The Most Expensive Countries in the World and Their Cheaper, Cooler Alternatives Apr 1, 2019 by Kevin Brouillard Tweet
The saying “you get what you pay for” doesn’t always apply when it comes to traveling the globe. Sure, many bucket list destinations are worth their eye-popping price tags, but there are plenty of affordable — and arguably cooler — alternatives to these well-trodden, budget-busting destinations. Below, we listed the most expensive countries in the world and offered an alternative where you can save or stretch your dollars.
Lake Bled, Slovenia; Hotice Hsu/Flickr
Famous for its alpine skiing and storybook villages, Switzerland is a far cry from a budget-friendly destination. Mid-range and upscale hotel rooms cost between $200 and $500, with cities like Zurich and Geneva on the higher end. Lift day passes hover between $40 and $70, depending on location, and après-ski activities and dinner are often much steeper.
Instead, hop over northeastern Italy to Slovenia , where hotels, ski passes, and delectable cuisine can be had for a fraction of the cost. Slovenia’s capital, Ljubljana , is home to a vibrant array of cultural attractions. Come summer, bustling cafes overflow into the cobblestoned streets, while Christmas market stalls line the riverside during winter. Ljubljana is one of central Europe’s most affordable capitals, with plenty of mid-range options well under $100.

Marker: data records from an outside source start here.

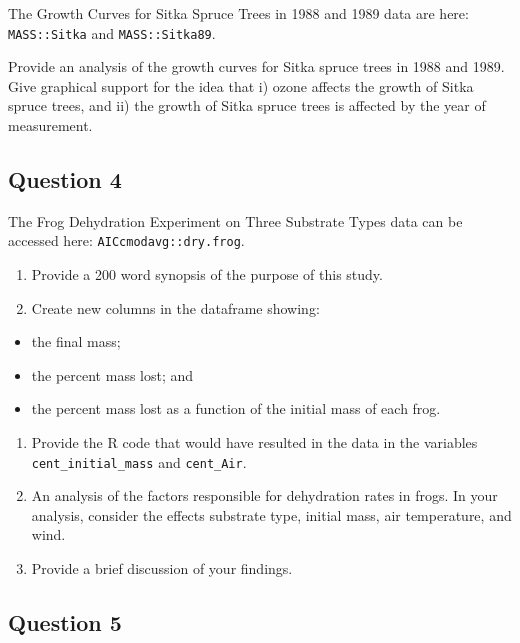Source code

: \documentclass[
  10t,
]{article}
\providecommand{\tightlist}{%
  \setlength{\itemsep}{0pt}\setlength{\parskip}{0pt}}\usepackage{longtable,booktabs,array}
\begin{document}
The Growth Curves for Sitka Spruce Trees in 1988 and 1989 data are here:
\texttt{MASS::Sitka} and \texttt{MASS::Sitka89}.

Provide an analysis of the growth curves for Sitka spruce trees in 1988
and 1989. Give graphical support for the idea that i) ozone affects the
growth of Sitka spruce trees, and ii) the growth of Sitka spruce trees
is affected by the year of measurement.

\subsection{Question 4}\label{question-4-1}

The Frog Dehydration Experiment on Three Substrate Types data can be
accessed here: \texttt{AICcmodavg::dry.frog}.

\begin{enumerate}
\def\labelenumi{\alph{enumi}.}
\tightlist
\item
  Provide a 200 word synopsis of the purpose of this study.
\item
  Create new columns in the dataframe showing:
\end{enumerate}

\begin{itemize}
\tightlist
\item
  the final mass;
\item
  the percent mass lost; and
\item
  the percent mass lost as a function of the initial mass of each frog.
\end{itemize}

\begin{enumerate}
\def\labelenumi{\alph{enumi}.}
\setcounter{enumi}{2}
\tightlist
\item
  Provide the R code that would have resulted in the data in the
  variables \texttt{cent\_initial\_mass} and \texttt{cent\_Air}.
\item
  An analysis of the factors responsible for dehydration rates in frogs.
  In your analysis, consider the effects substrate type, initial mass,
  air temperature, and wind.
\item
  Provide a brief discussion of your findings.
\end{enumerate}

\subsection{Question 5}\label{question-5-1}
\end{document}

To the northwest, Lake Bled rivals the tranquility of Switzerland’s Lake Lucerne. Stunning views over the emerald water can be had from Bled Castle. The short, but steep, hike is well worth the effort to admire the nearby Julian Alps and explore the castle walls, museum, and medieval frescos. Just to the west, Triglav National Park encompasses much of Slovenia’s alpine terrain, including extensive hiking trails and the country’s premier ski resorts. Day passes for the chairlift can usually be had for under $30 at the current exchange rate. Though these mountains can be easily reached in two to three hours from Ljubljana, consider hitting the slopes at Krvavec, if you’re short on time. The mountain includes 18 miles of ski runs and is a mere six miles from the capital.
Slovenia Hotel Pick:
KLCC Park at Traders Hotel, Kuala Lumpur
Singapore offers a dynamic mix of cultures in an extraordinarily modern setting. Unless you’re booking a hostel or an out-of-the-way guesthouse, expect to dish out between $150 and $300 for mid-range and boutique properties. A lively street food scene keeps dining costs down, but a night on the town can be costly compared to nearby cities, such as Bangkok or Ho Chi Minh.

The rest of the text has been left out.